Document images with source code
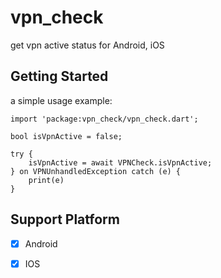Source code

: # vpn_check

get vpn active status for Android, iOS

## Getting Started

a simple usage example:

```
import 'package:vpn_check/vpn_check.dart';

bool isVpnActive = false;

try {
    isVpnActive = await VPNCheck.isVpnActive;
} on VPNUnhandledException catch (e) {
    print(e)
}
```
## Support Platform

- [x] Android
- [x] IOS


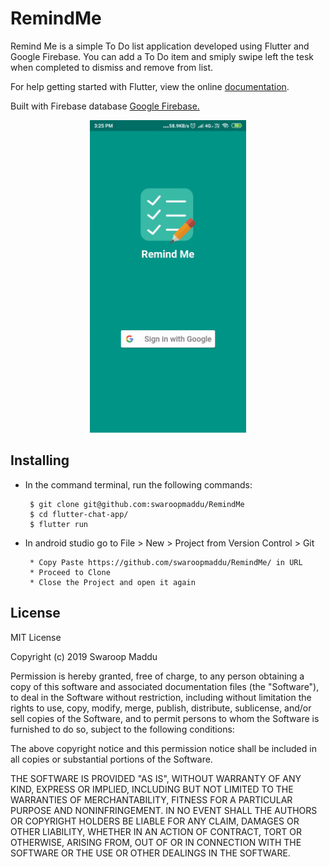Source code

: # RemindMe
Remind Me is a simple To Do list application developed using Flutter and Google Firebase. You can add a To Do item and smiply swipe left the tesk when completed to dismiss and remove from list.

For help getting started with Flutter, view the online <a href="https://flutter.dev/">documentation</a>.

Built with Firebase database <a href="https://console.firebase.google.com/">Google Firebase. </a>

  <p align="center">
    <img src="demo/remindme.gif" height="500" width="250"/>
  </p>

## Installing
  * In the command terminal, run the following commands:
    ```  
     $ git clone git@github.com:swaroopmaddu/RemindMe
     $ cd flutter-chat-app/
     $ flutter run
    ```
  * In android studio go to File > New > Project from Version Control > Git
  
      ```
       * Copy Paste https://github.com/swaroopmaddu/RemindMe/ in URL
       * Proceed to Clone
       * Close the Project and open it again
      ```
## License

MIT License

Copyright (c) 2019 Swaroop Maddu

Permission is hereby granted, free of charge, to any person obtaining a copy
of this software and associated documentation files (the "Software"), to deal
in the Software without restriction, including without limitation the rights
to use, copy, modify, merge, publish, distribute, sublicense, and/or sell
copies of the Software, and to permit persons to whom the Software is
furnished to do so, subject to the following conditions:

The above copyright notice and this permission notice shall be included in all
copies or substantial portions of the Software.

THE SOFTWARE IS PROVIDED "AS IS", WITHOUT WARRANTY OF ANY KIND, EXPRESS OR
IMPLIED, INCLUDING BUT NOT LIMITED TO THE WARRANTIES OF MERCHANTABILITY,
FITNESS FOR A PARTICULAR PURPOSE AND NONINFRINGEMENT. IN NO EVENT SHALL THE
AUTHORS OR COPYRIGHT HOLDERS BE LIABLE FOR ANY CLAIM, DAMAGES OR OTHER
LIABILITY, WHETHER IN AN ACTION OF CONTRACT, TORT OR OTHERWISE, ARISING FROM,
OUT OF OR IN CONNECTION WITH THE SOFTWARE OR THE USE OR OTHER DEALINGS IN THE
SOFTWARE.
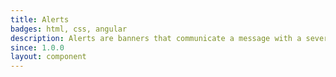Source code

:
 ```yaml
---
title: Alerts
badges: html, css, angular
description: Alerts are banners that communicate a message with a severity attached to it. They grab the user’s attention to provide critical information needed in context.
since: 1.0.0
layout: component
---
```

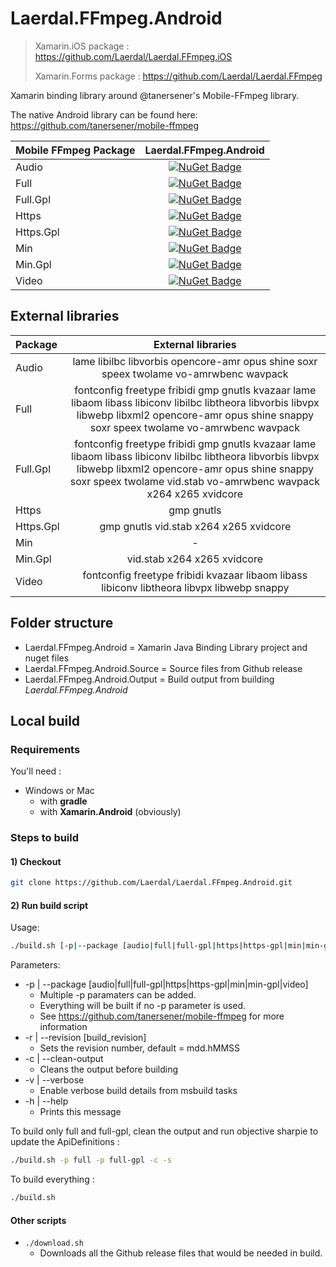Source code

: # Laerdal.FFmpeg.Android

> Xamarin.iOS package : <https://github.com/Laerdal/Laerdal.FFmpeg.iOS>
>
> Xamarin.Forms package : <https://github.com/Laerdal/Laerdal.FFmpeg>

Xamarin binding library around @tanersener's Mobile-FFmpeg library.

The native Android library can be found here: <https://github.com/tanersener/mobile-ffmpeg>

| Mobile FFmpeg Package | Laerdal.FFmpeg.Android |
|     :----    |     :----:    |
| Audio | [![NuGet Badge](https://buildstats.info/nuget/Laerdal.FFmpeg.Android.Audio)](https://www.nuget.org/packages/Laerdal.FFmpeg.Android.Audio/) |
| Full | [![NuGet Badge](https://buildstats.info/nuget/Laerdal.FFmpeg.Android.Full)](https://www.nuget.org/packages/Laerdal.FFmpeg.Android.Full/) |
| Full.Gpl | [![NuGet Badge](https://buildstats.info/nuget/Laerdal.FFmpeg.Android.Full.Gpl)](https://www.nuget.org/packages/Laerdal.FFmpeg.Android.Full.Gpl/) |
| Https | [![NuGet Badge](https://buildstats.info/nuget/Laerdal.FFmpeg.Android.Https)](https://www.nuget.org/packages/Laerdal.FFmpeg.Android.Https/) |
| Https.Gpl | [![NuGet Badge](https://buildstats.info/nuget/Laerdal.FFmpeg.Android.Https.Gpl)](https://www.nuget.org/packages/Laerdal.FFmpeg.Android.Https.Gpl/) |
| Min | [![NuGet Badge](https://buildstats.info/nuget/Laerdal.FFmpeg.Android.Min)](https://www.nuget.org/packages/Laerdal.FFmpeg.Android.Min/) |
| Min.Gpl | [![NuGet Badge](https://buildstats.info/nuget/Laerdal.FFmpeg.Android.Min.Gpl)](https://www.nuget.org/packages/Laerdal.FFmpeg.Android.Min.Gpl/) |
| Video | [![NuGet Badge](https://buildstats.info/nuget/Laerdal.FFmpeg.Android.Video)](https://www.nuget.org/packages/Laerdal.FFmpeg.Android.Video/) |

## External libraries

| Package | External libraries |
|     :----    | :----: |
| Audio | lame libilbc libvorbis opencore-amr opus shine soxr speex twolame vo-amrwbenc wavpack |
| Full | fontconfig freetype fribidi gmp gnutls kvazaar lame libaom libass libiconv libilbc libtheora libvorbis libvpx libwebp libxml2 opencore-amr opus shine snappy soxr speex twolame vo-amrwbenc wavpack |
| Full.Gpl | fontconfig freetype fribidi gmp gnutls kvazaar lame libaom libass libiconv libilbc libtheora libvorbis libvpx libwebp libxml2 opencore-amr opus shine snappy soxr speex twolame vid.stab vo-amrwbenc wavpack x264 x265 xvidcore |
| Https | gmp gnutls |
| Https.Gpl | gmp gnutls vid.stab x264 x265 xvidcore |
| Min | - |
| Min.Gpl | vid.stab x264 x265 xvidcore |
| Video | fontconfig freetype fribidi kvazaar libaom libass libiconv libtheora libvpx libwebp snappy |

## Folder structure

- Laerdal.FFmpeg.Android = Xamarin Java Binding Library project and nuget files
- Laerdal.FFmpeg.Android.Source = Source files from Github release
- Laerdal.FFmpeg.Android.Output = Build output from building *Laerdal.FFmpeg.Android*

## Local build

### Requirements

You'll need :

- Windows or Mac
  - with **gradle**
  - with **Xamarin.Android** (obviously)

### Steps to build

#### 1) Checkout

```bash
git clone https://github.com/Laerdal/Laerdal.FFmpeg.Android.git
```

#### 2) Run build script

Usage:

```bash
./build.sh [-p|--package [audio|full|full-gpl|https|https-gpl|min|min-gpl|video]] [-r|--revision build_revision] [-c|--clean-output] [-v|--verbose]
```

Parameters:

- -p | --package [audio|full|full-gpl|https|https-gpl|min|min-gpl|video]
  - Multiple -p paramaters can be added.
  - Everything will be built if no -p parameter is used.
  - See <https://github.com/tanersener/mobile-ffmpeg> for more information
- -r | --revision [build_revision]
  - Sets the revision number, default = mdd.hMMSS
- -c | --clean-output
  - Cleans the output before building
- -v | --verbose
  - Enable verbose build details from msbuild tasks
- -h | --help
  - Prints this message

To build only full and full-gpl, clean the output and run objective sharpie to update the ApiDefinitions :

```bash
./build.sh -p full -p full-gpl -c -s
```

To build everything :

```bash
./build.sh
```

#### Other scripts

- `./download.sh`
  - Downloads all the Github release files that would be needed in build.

---

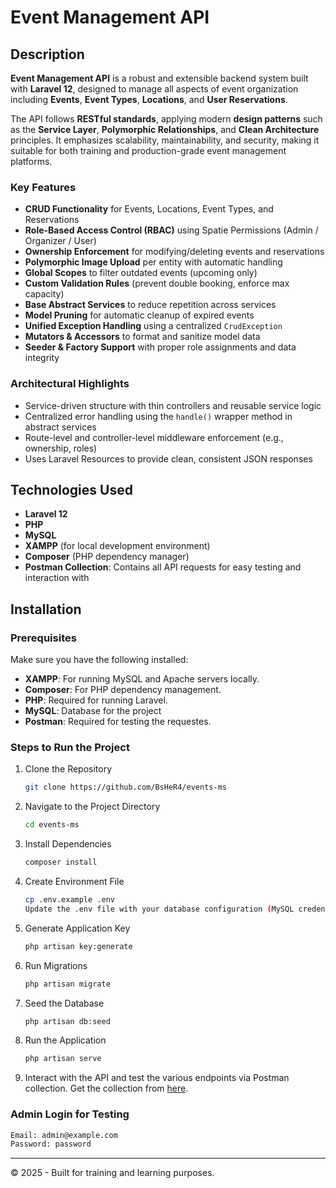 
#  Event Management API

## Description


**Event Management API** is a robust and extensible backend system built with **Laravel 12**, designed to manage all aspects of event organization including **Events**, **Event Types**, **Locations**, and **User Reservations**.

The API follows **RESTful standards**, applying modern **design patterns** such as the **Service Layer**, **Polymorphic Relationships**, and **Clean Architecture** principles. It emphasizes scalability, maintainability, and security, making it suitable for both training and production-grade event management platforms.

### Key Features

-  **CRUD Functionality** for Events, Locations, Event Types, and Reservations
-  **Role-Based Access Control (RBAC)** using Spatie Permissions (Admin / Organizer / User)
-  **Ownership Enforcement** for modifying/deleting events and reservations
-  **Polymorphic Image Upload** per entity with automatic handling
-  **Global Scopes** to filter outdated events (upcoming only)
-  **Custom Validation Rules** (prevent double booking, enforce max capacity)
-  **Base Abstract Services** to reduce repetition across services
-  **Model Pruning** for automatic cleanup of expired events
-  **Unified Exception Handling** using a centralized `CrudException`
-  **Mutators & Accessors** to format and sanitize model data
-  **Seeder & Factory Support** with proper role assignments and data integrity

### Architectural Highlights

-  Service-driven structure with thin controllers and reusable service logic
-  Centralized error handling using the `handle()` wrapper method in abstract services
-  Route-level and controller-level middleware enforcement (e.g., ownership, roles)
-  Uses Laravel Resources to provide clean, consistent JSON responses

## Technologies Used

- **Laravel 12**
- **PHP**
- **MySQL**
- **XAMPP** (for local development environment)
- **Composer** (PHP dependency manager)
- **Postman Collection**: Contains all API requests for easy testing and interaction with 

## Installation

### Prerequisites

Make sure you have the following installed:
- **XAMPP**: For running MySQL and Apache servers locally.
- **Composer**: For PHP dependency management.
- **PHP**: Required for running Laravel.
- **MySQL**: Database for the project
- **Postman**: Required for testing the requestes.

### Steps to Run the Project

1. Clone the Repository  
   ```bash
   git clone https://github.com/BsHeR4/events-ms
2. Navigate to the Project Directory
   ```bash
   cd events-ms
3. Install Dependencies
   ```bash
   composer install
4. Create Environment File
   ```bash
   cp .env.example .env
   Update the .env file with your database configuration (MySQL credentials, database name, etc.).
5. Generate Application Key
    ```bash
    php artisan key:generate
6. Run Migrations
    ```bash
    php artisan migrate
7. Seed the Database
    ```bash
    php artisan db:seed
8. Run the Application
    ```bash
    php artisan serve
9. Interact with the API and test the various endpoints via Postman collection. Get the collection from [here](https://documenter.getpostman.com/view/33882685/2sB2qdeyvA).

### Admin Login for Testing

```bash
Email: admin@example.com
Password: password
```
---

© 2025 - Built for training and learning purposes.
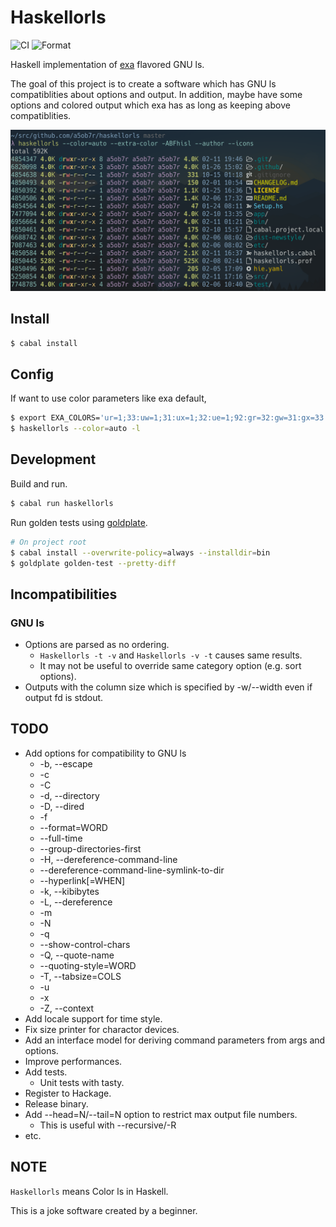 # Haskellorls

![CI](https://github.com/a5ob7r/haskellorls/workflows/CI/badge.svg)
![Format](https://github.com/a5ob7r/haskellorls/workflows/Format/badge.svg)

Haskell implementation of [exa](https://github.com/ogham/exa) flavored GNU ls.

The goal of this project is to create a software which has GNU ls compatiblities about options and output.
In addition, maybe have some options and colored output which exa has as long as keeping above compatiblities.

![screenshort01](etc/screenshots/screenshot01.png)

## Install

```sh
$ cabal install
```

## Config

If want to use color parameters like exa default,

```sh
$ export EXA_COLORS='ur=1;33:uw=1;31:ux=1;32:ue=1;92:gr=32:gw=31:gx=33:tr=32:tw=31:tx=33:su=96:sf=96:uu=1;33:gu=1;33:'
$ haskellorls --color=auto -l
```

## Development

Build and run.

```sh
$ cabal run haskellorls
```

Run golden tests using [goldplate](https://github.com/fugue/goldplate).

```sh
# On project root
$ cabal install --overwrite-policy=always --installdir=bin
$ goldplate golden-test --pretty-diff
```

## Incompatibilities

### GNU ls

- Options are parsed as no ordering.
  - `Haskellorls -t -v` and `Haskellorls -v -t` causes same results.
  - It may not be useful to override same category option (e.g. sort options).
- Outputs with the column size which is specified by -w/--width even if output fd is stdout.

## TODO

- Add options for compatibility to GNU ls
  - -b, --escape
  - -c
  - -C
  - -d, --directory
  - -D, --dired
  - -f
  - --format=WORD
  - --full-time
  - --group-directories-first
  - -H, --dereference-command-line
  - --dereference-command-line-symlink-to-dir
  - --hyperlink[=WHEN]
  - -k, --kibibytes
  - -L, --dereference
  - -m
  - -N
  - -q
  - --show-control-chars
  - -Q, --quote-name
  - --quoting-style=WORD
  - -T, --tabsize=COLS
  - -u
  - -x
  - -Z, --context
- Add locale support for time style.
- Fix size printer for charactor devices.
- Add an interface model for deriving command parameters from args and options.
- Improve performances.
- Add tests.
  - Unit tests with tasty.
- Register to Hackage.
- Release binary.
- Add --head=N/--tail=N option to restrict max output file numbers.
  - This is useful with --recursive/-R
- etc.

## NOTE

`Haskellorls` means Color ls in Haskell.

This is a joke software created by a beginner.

#### WHAT YOU NEED TO DO
Search the records above for the string "which". Report each line that has it.

#### RESULT
The goal of this project is to create a software which has GNU ls compatiblities about options and output.
In addition, maybe have some options and colored output which exa has as long as keeping above compatiblities.
- Outputs with the column size which is specified by -w/--width even if output fd is stdout.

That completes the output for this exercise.